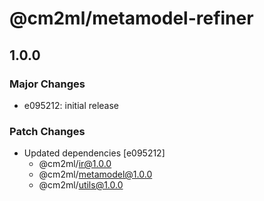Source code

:# @cm2ml/metamodel-refiner

## 1.0.0

### Major Changes

- e095212: initial release

### Patch Changes

- Updated dependencies [e095212]
  - @cm2ml/ir@1.0.0
  - @cm2ml/metamodel@1.0.0
  - @cm2ml/utils@1.0.0
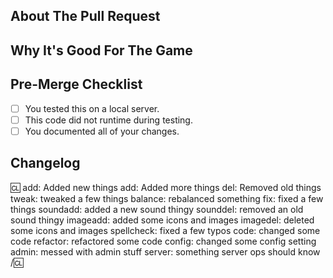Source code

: <!-- Write **BELOW** The Headers and **ABOVE** The comments else it may not be viewable. -->
<!-- You can view Contributing.MD for a detailed description of the pull request process. -->

<!-- NOTE: This format is NOT REQUIRED for things like runtime fixes, code fixes and optimizations. In those instances you should try to give a description of what is being fixed or optimized but are not required to fill out the complete changelog. -->
<!-- Adjusting things like armor or weapon values for balance, while they may be 'fixes' in their own way, are not considered code fixes as described above and require the use of the Pull Request format below.-->


## About The Pull Request

<!-- Describe The Pull Request. Please be sure every change is documented or this can delay review and even discourage maintainers from merging your PR! -->

## Why It's Good For The Game

<!-- Please add a short description of why you think these changes would benefit the game. If you can't justify it in words, it might not be worth adding. -->

## Pre-Merge Checklist
<!-- Don't bother filling these in while creating your Pull Request, just click the checkboxes after the Pull Request is opened and you are redirected to the page. -->
- [ ] You tested this on a local server.
- [ ] This code did not runtime during testing.
- [ ] You documented all of your changes.
<!-- Neither the compiler nor workflow checks are perfect at detecting runtimes and errors. It is important to test your code/feature/fix locally. -->


## Changelog
<!-- This is mostly optional for small Pull Requests, but if you value being credited for your work in-game be sure to fill it out. To opt-out, remove everything below including the start and end :cl: brackets. -->

<!-- If your Pull Request includes a minor single line variable edit, probably do not fill out this changelog. -->
<!-- However, if your pull request includes massive or immediately noticeable changes, briefly describe those changes in some way in this changelog. -->

:cl:
add: Added new things
add: Added more things
del: Removed old things
tweak: tweaked a few things
balance: rebalanced something
fix: fixed a few things
soundadd: added a new sound thingy
sounddel: removed an old sound thingy
imageadd: added some icons and images
imagedel: deleted some icons and images
spellcheck: fixed a few typos
code: changed some code
refactor: refactored some code
config: changed some config setting
admin: messed with admin stuff
server: something server ops should know
/:cl:

<!-- Both :cl:'s are required for the changelog to work! You can put your name to the right of the first :cl: if you want to overwrite your GitHub username as author ingame. -->
<!-- You can use multiple of the same prefix (they're only used for the icon ingame) and delete the unneeded ones. Despite some of the tags, changelogs should generally represent how a player might be affected by the changes rather than a summary of the PR's contents. -->
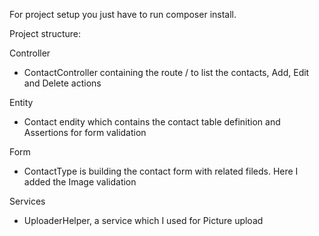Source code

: For project setup you just have to run composer install.

Project structure:

Controller
 - ContactController containing the route / to list the contacts, Add, Edit and Delete actions
 
Entity
 - Contact endity which contains the contact table definition and Assertions for form validation
 
Form
 - ContactType is building the contact form with related fileds. Here I added the Image validation
 
Services
 - UploaderHelper, a service which I used for Picture upload

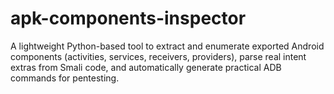 # apk-components-inspector
A lightweight Python-based tool to extract and enumerate exported Android components (activities, services, receivers, providers), parse real intent extras from Smali code, and automatically generate practical ADB commands for pentesting.
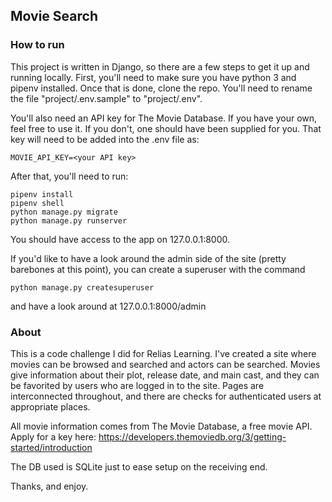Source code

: ## Movie Search 

### How to run

This project is written in Django, so there are a few steps to get it up and running locally.  First, you'll need to make sure you have python 3 and pipenv installed.  Once that is done, clone the repo.  You'll need to rename the file "project/.env.sample" to "project/.env".

You'll also need an API key for The Movie Database.  If you have your own, feel free to use it.  If you don't, one should have been supplied for you.  That key will need to be added into the .env file as:

    MOVIE_API_KEY=<your API key>

After that, you'll need to run:

    pipenv install
    pipenv shell
    python manage.py migrate
    python manage.py runserver

You should have access to the app on 127.0.0.1:8000.

If you'd like to have a look around the admin side of the site (pretty barebones at this point), you can create a superuser with the command

    python manage.py createsuperuser

and have a look around at 127.0.0.1:8000/admin


### About

This is a code challenge I did for Relias Learning.  I've created a site where movies can be browsed and searched and actors can be searched.  Movies give information about their plot, release date, and main cast, and they can be favorited by users who are logged in to the site.  Pages are interconnected throughout, and there are checks for authenticated users at appropriate places.  

All movie information comes from The Movie Database, a free movie API.  Apply for a key here:  https://developers.themoviedb.org/3/getting-started/introduction

The DB used is SQLite just to ease setup on the receiving end.  


Thanks, and enjoy.
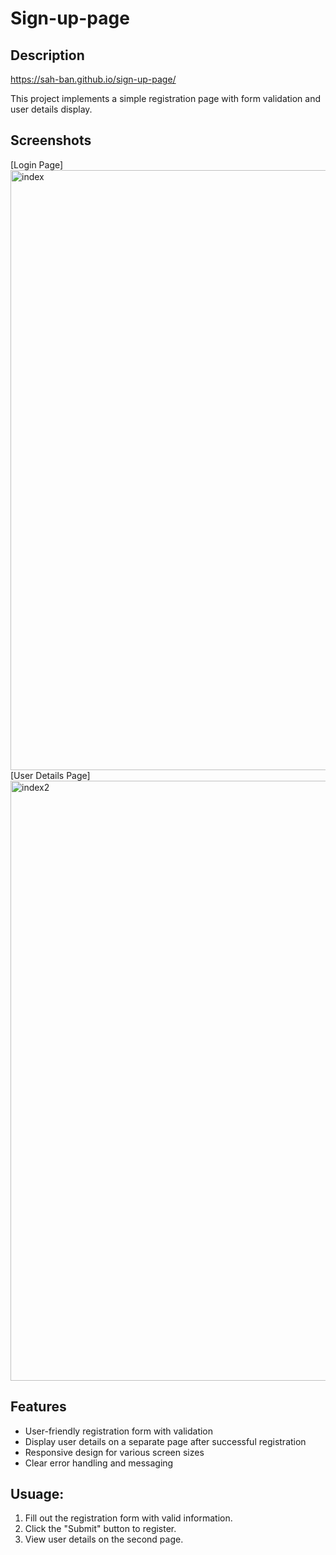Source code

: # Sign-up-page

## Description

https://sah-ban.github.io/sign-up-page/

This project implements a simple registration page with form validation and user details display.

## Screenshots
[Login Page]
<img width="960" alt="index" src="https://github.com/sah-ban/sign-up-page/assets/153427359/6549f467-f7e0-4f6c-9220-f425f64ca6ae">
[User Details Page]
<img width="960" alt="index2" src="https://github.com/sah-ban/sign-up-page/assets/153427359/d7e072fa-bd32-4a52-9141-515d17eb5d63">


## Features

- User-friendly registration form with validation
- Display user details on a separate page after successful registration
- Responsive design for various screen sizes
- Clear error handling and messaging

## Usuage:

1. Fill out the registration form with valid information.
2. Click the "Submit" button to register.
3. View user details on the second page.
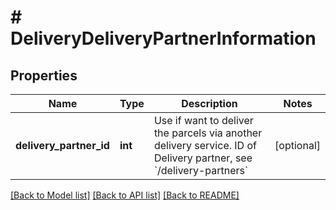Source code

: # # DeliveryDeliveryPartnerInformation

## Properties

Name | Type | Description | Notes
------------ | ------------- | ------------- | -------------
**delivery_partner_id** | **int** | Use if want to deliver the parcels via another delivery service. ID of Delivery partner, see &#x60;/delivery-partners&#x60; | [optional]

[[Back to Model list]](../../README.md#models) [[Back to API list]](../../README.md#endpoints) [[Back to README]](../../README.md)
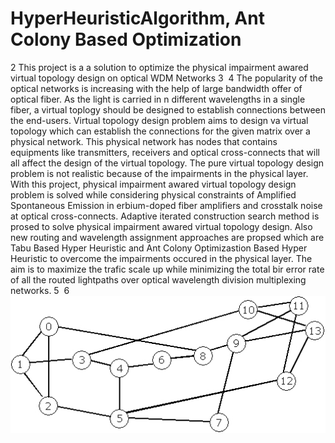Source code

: 
# HyperHeuristicAlgorithm, Ant Colony Based Optimization 
2
This project is a a solution to optimize the physical impairment awared virtual topology design on optical WDM Networks
3
​
4
The popularity of the optical networks is increasing with the help of large bandwidth offer of optical fiber. As the light is carried in n different wavelengths in a single fiber, a virtual toplogy should be designed to establish connections between the end-users. Virtual topology design problem aims to design va virtual topology which can establish the connections for the given matrix over a physical network. This physical network has nodes that contains equipments like transmitters, receivers and optical cross-connects that will all affect the design of the virtual topology. The pure virtual topology design problem is not realistic because of the impairments in the physical layer. With this project, physical impairment awared virtual topology design problem is solved while considering physical constraints of Amplified Spontaneous Emission in erbium-doped fiber amplifiers and crosstalk noise at optical cross-connects. Adaptive iterated construction search method is prosed to solve physical impairment awared virtual topology design. Also new routing and wavelength assignment approaches are propsed which are Tabu Based Hyper Heuristic and Ant Colony Optimizastion Based Hyper Heuristic to overcome the impairments occured in the physical layer. The aim is to maximize the trafic scale up while minimizing the total bir error rate of all the routed lightpaths over optical wavelength division multiplexing networks.
5
​
6
![alt text](https://github.com/akeles85/HyperHeuristicAlgorithm/blob/0a65e2e9eae076b6330bcee94336e23754751ff6/inputs/topology/nsfnet/nsfnet.jpg)
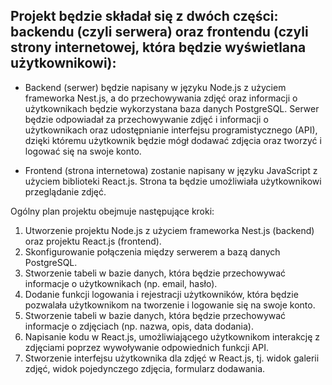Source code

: ## Projekt będzie składał się z dwóch części: backendu (czyli serwera) oraz frontendu (czyli strony internetowej, która będzie wyświetlana użytkownikowi):
* Backend (serwer) będzie napisany w języku Node.js z użyciem frameworka Nest.js, a do przechowywania zdjęć oraz informacji o użytkownikach będzie wykorzystana baza danych PostgreSQL. Serwer będzie odpowiadał za przechowywanie zdjęć i informacji o użytkownikach oraz udostępnianie interfejsu programistycznego (API), 
dzięki któremu użytkownik będzie mógł dodawać zdjęcia oraz tworzyć i logować się na swoje konto.

* Frontend (strona internetowa) zostanie napisany w języku JavaScript z użyciem biblioteki React.js. Strona ta będzie umożliwiała użytkownikowi przeglądanie zdjęć.

Ogólny plan projektu obejmuje następujące kroki:
1.	Utworzenie projektu Node.js z użyciem frameworka Nest.js (backend) oraz projektu React.js (frontend).
2.	Skonfigurowanie połączenia między serwerem a bazą danych PostgreSQL.
3.	Stworzenie tabeli w bazie danych, która będzie przechowywać informacje o użytkownikach (np. email, hasło).
4.	Dodanie funkcji logowania i rejestracji użytkowników, która będzie pozwalała użytkownikom na tworzenie i logowanie się na swoje konto.
5.	Stworzenie tabeli w bazie danych, która będzie przechowywać informacje o zdjęciach (np. nazwa, opis, data dodania).
6.	Napisanie kodu w React.js, umożliwiającego użytkownikom interakcję z zdjęciami poprzez wywoływanie odpowiednich funkcji API.
7.	Stworzenie interfejsu użytkownika dla zdjęć w React.js, tj. widok galerii zdjęć, widok pojedynczego zdjęcia, formularz dodawania.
◇ ◇ ◇ ◇ ◇
What the task asks:
Repeat each line of the listing word for word, from the first through the line that contains "## Pre-Merge Checklist". Any picture stays out.

Task solution:
Source code

:# @cm2ml/metamodel-refiner

## 1.0.0

### Major Changes

- e095212: initial release

### Patch Changes

- Updated dependencies [e095212]
  - @cm2ml/ir@1.0.0
  - @cm2ml/metamodel@1.0.0
  - @cm2ml/utils@1.0.0
Source code

: <!-- Write **BELOW** The Headers and **ABOVE** The comments else it may not be viewable. -->
<!-- You can view Contributing.MD for a detailed description of the pull request process. -->

<!-- NOTE: This format is NOT REQUIRED for things like runtime fixes, code fixes and optimizations. In those instances you should try to give a description of what is being fixed or optimized but are not required to fill out the complete changelog. -->
<!-- Adjusting things like armor or weapon values for balance, while they may be 'fixes' in their own way, are not considered code fixes as described above and require the use of the Pull Request format below.-->


## About The Pull Request

<!-- Describe The Pull Request. Please be sure every change is documented or this can delay review and even discourage maintainers from merging your PR! -->

## Why It's Good For The Game

<!-- Please add a short description of why you think these changes would benefit the game. If you can't justify it in words, it might not be worth adding. -->

## Pre-Merge Checklist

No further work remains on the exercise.